:: Exercise instructions ::
Locate the string "filename" in the records below. Copy every line where it occurs.

Items from a data source

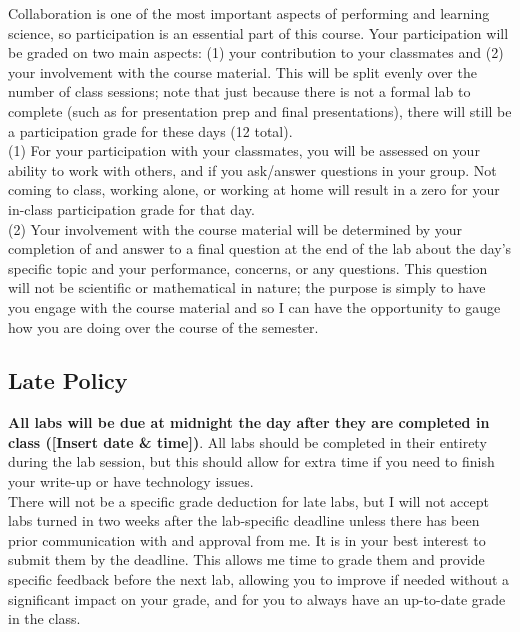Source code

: \documentclass[11pt]{article}
\begin{document}
\noindent Collaboration is one of the most important aspects of performing and learning science, so participation is an essential part of this course. Your participation will be graded on two main aspects: (1) your contribution to your classmates and (2) your involvement with the course material. This will be split evenly over the number of class sessions; note that just because there is not a formal lab to complete (such as for presentation prep and final presentations), there will still be a participation grade for these days (12 total). \\

\label{participation1}
(1) For your participation with your classmates, you will be assessed on your ability to work with others, and if you ask/answer questions in your group. Not coming to class, working alone, or working at home will result in a zero for your in-class participation grade for that day. \\

\label{participation2}
(2) Your involvement with the course material will be determined by your completion of and answer to a final question at the end of the lab about the day's specific topic and your performance, concerns, or any questions. This question will not be scientific or mathematical in nature; the purpose is simply to have you engage with the course material and so I can have the opportunity to gauge how you are doing over the course of the semester.

\subsection*{Late Policy}

\noindent \textbf{All labs will be due at midnight the day after they are completed in class ([Insert date \& time])}. All labs should be completed in their entirety during the lab session, but this should allow for extra time if you need to finish your write-up or have technology issues. \\

There will not be a specific grade deduction for late labs, but I will not accept labs turned in two weeks after the lab-specific deadline unless there has been prior communication with and approval from me. It is in your best interest to submit them by the deadline. This allows me time to grade them and provide specific feedback before the next lab, allowing you to improve if needed without a significant impact on your grade, and for you to always have an up-to-date grade in the class. \\
\end{document}
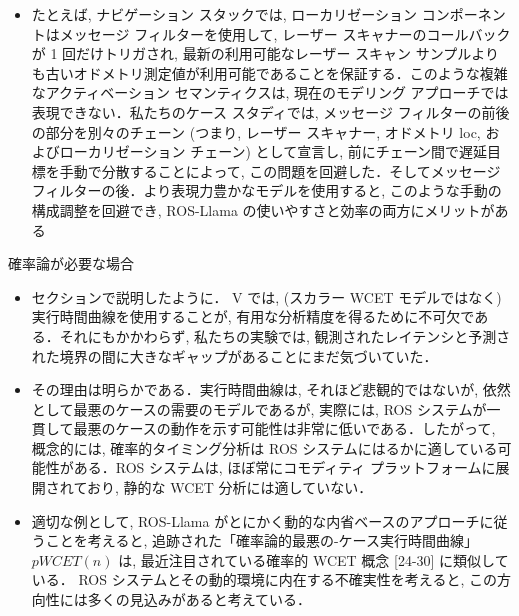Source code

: \begin{frame}{}
    \begin{itemize}
        \item たとえば, ナビゲーション スタックでは, ローカリゼーション コンポーネントはメッセージ フィルターを使用して, レーザー スキャナーのコールバックが 1 回だけトリガされ, 最新の利用可能なレーザー スキャン サンプルよりも古いオドメトリ測定値が利用可能であることを保証する．このような複雑なアクティベーション セマンティクスは, 現在のモデリング アプローチでは表現できない．私たちのケース スタディでは, メッセージ フィルターの前後の部分を別々のチェーン (つまり, レーザー スキャナー, オドメトリ loc, およびローカリゼーション チェーン) として宣言し, 前にチェーン間で遅延目標を手動で分散することによって, この問題を回避した．そしてメッセージフィルターの後．より表現力豊かなモデルを使用すると, このような手動の構成調整を回避でき, ROS-Llama の使いやすさと効率の両方にメリットがある
    \end{itemize}
\end{frame}

\begin{frame}{確率論が必要な場合}
    \begin{itemize}
        \item セクションで説明したように． V では, (スカラー WCET モデルではなく) 実行時間曲線を使用することが, 有用な分析精度を得るために不可欠である．それにもかかわらず, 私たちの実験では, 観測されたレイテンシと予測された境界の間に大きなギャップがあることにまだ気づいていた．
    \end{itemize}
\end{frame}

\begin{frame}{}
    \begin{itemize}
        \item その理由は明らかである．実行時間曲線は, それほど悲観的ではないが, 依然として最悪のケースの需要のモデルであるが, 実際には, ROS システムが一貫して最悪のケースの動作を示す可能性は非常に低いである．したがって, 概念的には, 確率的タイミング分析は ROS システムにはるかに適している可能性がある．ROS システムは, ほぼ常にコモディティ プラットフォームに展開されており, 静的な WCET 分析には適していない．
    \end{itemize}
\end{frame}

\begin{frame}{}
    \begin{itemize}
        \item 適切な例として, ROS-Llama がとにかく動的な内省ベースのアプローチに従うことを考えると, 追跡された「確率論的最悪の-ケース実行時間曲線」 $p W C E T(n)$ は, 最近注目されている確率的 WCET 概念 [24-30] に類似している． ROS システムとその動的環境に内在する不確実性を考えると, この方向性には多くの見込みがあると考えている．
    \end{itemize}
\end{frame}

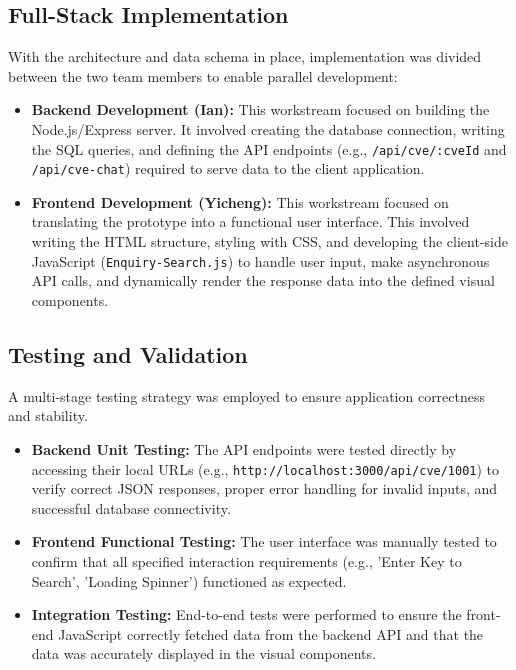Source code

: \documentclass[12pt,a4paper]{article}
\begin{document}
    \subsection{Full-Stack Implementation}
    With the architecture and data schema in place, implementation was divided between the two team members to enable parallel development:
    \begin{itemize}[label=$\bullet$, leftmargin=*]
        \item \textbf{Backend Development (Ian):} This workstream focused on building the Node.js/Express server. It involved creating the database connection, writing the SQL queries, and defining the API endpoints (e.g., \texttt{/api/cve/:cveId} and \texttt{/api/cve-chat}) required to serve data to the client application.
        \item \textbf{Frontend Development (Yicheng):} This workstream focused on translating the prototype into a functional user interface. This involved writing the HTML structure, styling with CSS, and developing the client-side JavaScript (\texttt{Enquiry-Search.js}) to handle user input, make asynchronous API calls, and dynamically render the response data into the defined visual components.
    \end{itemize}
    \subsection{Testing and Validation}
    A multi-stage testing strategy was employed to ensure application correctness and stability.
    \begin{itemize}[label=$\bullet$, leftmargin=*]
        \item \textbf{Backend Unit Testing:} The API endpoints were tested directly by accessing their local URLs (e.g., \texttt{http://localhost:3000/api/cve/1001}) to verify correct JSON responses, proper error handling for invalid inputs, and successful database connectivity.

        \item \textbf{Frontend Functional Testing:} The user interface was manually tested to confirm that all specified interaction requirements (e.g., 'Enter Key to Search', 'Loading Spinner') functioned as expected.

        \item \textbf{Integration Testing:} End-to-end tests were performed to ensure the front-end JavaScript correctly fetched data from the backend API and that the data was accurately displayed in the visual components.
    \end{itemize}
\end{document}
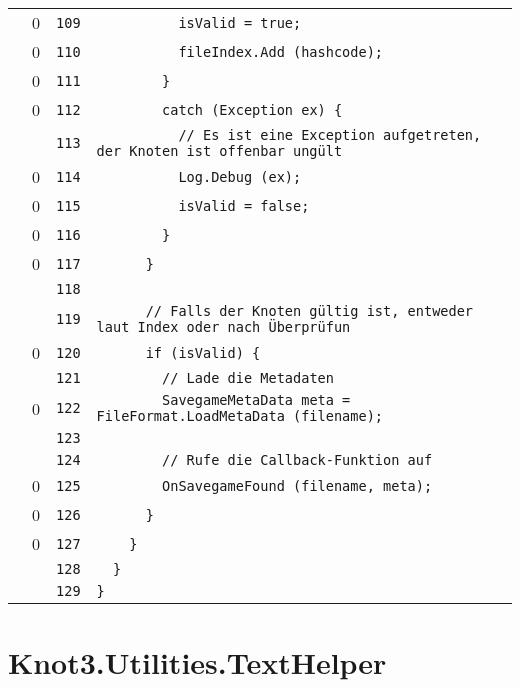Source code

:\documentclass[a4paper,10pt]{article}
\begin{document}
\begin{longtable}[l]{lrrl}
\cellcolor{red} & 0 & \verb~109~ & \verb~          isValid = true;~\\
\cellcolor{red} & 0 & \verb~110~ & \verb~          fileIndex.Add (hashcode);~\\
\cellcolor{red} & 0 & \verb~111~ & \verb~        }~\\
\cellcolor{red} & 0 & \verb~112~ & \verb~        catch (Exception ex) {~\\
\cellcolor{gray} &  & \verb~113~ & \verb~          // Es ist eine Exception aufgetreten, der Knoten ist offenbar ungült~\\
\cellcolor{red} & 0 & \verb~114~ & \verb~          Log.Debug (ex);~\\
\cellcolor{red} & 0 & \verb~115~ & \verb~          isValid = false;~\\
\cellcolor{red} & 0 & \verb~116~ & \verb~        }~\\
\cellcolor{red} & 0 & \verb~117~ & \verb~      }~\\
\cellcolor{gray} &  & \verb~118~ & \verb~~\\
\cellcolor{gray} &  & \verb~119~ & \verb~      // Falls der Knoten gültig ist, entweder laut Index oder nach Überprüfun~\\
\cellcolor{red} & 0 & \verb~120~ & \verb~      if (isValid) {~\\
\cellcolor{gray} &  & \verb~121~ & \verb~        // Lade die Metadaten~\\
\cellcolor{red} & 0 & \verb~122~ & \verb~        SavegameMetaData meta = FileFormat.LoadMetaData (filename);~\\
\cellcolor{gray} &  & \verb~123~ & \verb~~\\
\cellcolor{gray} &  & \verb~124~ & \verb~        // Rufe die Callback-Funktion auf~\\
\cellcolor{red} & 0 & \verb~125~ & \verb~        OnSavegameFound (filename, meta);~\\
\cellcolor{red} & 0 & \verb~126~ & \verb~      }~\\
\cellcolor{red} & 0 & \verb~127~ & \verb~    }~\\
\cellcolor{gray} &  & \verb~128~ & \verb~  }~\\
\cellcolor{gray} &  & \verb~129~ & \verb~}~\\
\end{longtable}
\newpage
\section{Knot3.Utilities.TextHelper}
\end{document}
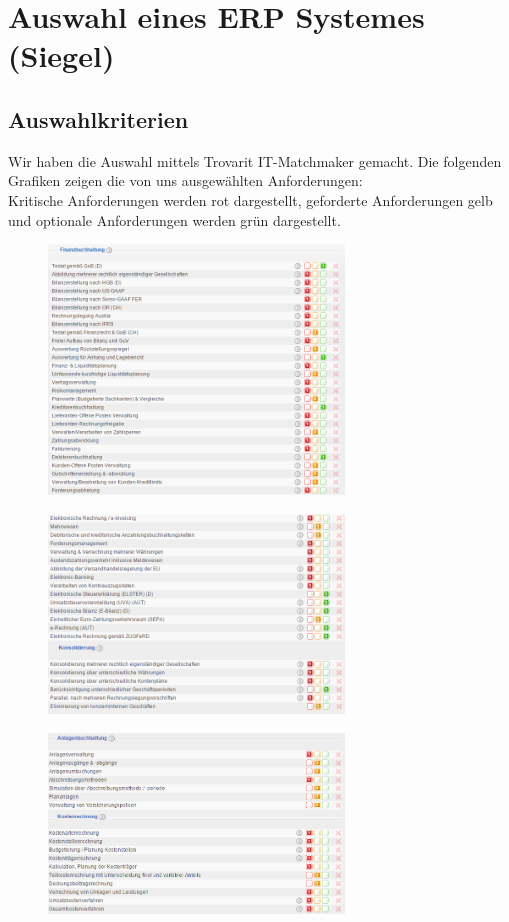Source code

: \documentclass[12pt]{article}
\begin{document}
\section{Auswahl eines ERP Systemes (Siegel)}
\subsection{Auswahlkriterien}
Wir haben die Auswahl mittels Trovarit IT-Matchmaker gemacht. Die folgenden Grafiken zeigen die von uns ausgewählten Anforderungen: \\
Kritische Anforderungen werden rot dargestellt, geforderte Anforderungen gelb und optionale Anforderungen werden grün dargestellt.
\begin{figure}[here!]
\centering
\includegraphics[width=0.7\textwidth]{images/tr1}
\end{figure}\FloatBarrier
\noindent
\begin{figure}[here!]
\centering
\includegraphics[width=0.7\textwidth]{images/tr2}
\end{figure}\FloatBarrier
\noindent
\begin{figure}[here!]
\centering
\includegraphics[width=0.7\textwidth]{images/tr3}
\end{figure}\FloatBarrier
\end{document}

:: Exercise result ::
\cellcolor{red} & 0 & \verb~122~ & \verb~        SavegameMetaData meta = FileFormat.LoadMetaData (filename);~\\
\cellcolor{red} & 0 & \verb~125~ & \verb~        OnSavegameFound (filename, meta);~\\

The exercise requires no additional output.